Plain-text document sources
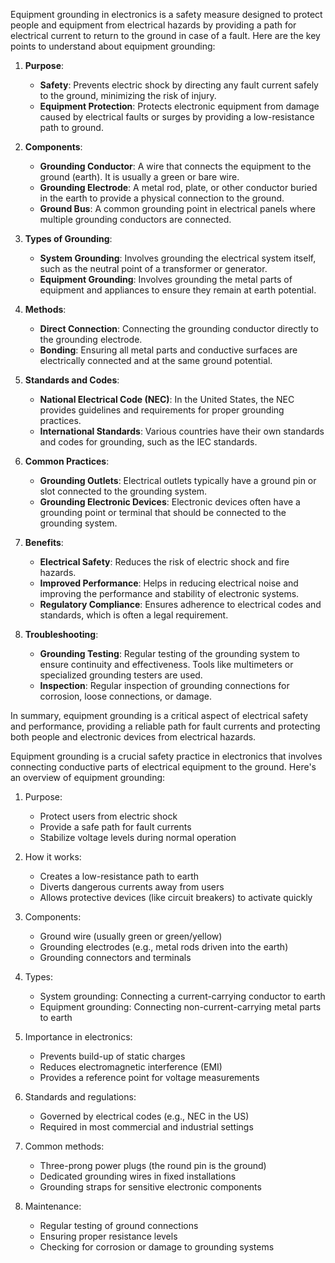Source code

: Equipment grounding in electronics is a safety measure designed to protect people and equipment from electrical hazards by providing a path for electrical current to return to the ground in case of a fault. Here are the key points to understand about equipment grounding:

1. **Purpose**:
   - **Safety**: Prevents electric shock by directing any fault current safely to the ground, minimizing the risk of injury.
   - **Equipment Protection**: Protects electronic equipment from damage caused by electrical faults or surges by providing a low-resistance path to ground.

2. **Components**:
   - **Grounding Conductor**: A wire that connects the equipment to the ground (earth). It is usually a green or bare wire.
   - **Grounding Electrode**: A metal rod, plate, or other conductor buried in the earth to provide a physical connection to the ground.
   - **Ground Bus**: A common grounding point in electrical panels where multiple grounding conductors are connected.

3. **Types of Grounding**:
   - **System Grounding**: Involves grounding the electrical system itself, such as the neutral point of a transformer or generator.
   - **Equipment Grounding**: Involves grounding the metal parts of equipment and appliances to ensure they remain at earth potential.

4. **Methods**:
   - **Direct Connection**: Connecting the grounding conductor directly to the grounding electrode.
   - **Bonding**: Ensuring all metal parts and conductive surfaces are electrically connected and at the same ground potential.

5. **Standards and Codes**:
   - **National Electrical Code (NEC)**: In the United States, the NEC provides guidelines and requirements for proper grounding practices.
   - **International Standards**: Various countries have their own standards and codes for grounding, such as the IEC standards.

6. **Common Practices**:
   - **Grounding Outlets**: Electrical outlets typically have a ground pin or slot connected to the grounding system.
   - **Grounding Electronic Devices**: Electronic devices often have a grounding point or terminal that should be connected to the grounding system.

7. **Benefits**:
   - **Electrical Safety**: Reduces the risk of electric shock and fire hazards.
   - **Improved Performance**: Helps in reducing electrical noise and improving the performance and stability of electronic systems.
   - **Regulatory Compliance**: Ensures adherence to electrical codes and standards, which is often a legal requirement.

8. **Troubleshooting**:
   - **Grounding Testing**: Regular testing of the grounding system to ensure continuity and effectiveness. Tools like multimeters or specialized grounding testers are used.
   - **Inspection**: Regular inspection of grounding connections for corrosion, loose connections, or damage.

In summary, equipment grounding is a critical aspect of electrical safety and performance, providing a reliable path for fault currents and protecting both people and electronic devices from electrical hazards.

Equipment grounding is a crucial safety practice in electronics that involves connecting conductive parts of electrical equipment to the ground. Here's an overview of equipment grounding:

1. Purpose:
   - Protect users from electric shock
   - Provide a safe path for fault currents
   - Stabilize voltage levels during normal operation

2. How it works:
   - Creates a low-resistance path to earth
   - Diverts dangerous currents away from users
   - Allows protective devices (like circuit breakers) to activate quickly

3. Components:
   - Ground wire (usually green or green/yellow)
   - Grounding electrodes (e.g., metal rods driven into the earth)
   - Grounding connectors and terminals

4. Types:
   - System grounding: Connecting a current-carrying conductor to earth
   - Equipment grounding: Connecting non-current-carrying metal parts to earth

5. Importance in electronics:
   - Prevents build-up of static charges
   - Reduces electromagnetic interference (EMI)
   - Provides a reference point for voltage measurements

6. Standards and regulations:
   - Governed by electrical codes (e.g., NEC in the US)
   - Required in most commercial and industrial settings

7. Common methods:
   - Three-prong power plugs (the round pin is the ground)
   - Dedicated grounding wires in fixed installations
   - Grounding straps for sensitive electronic components

8. Maintenance:
   - Regular testing of ground connections
   - Ensuring proper resistance levels
   - Checking for corrosion or damage to grounding systems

• [Work order] Scan the entries above and show each line that contains the word "resistance".

• [Response for this exercise]
   - **Equipment Protection**: Protects electronic equipment from damage caused by electrical faults or surges by providing a low-resistance path to ground.
   - Creates a low-resistance path to earth
   - Ensuring proper resistance levels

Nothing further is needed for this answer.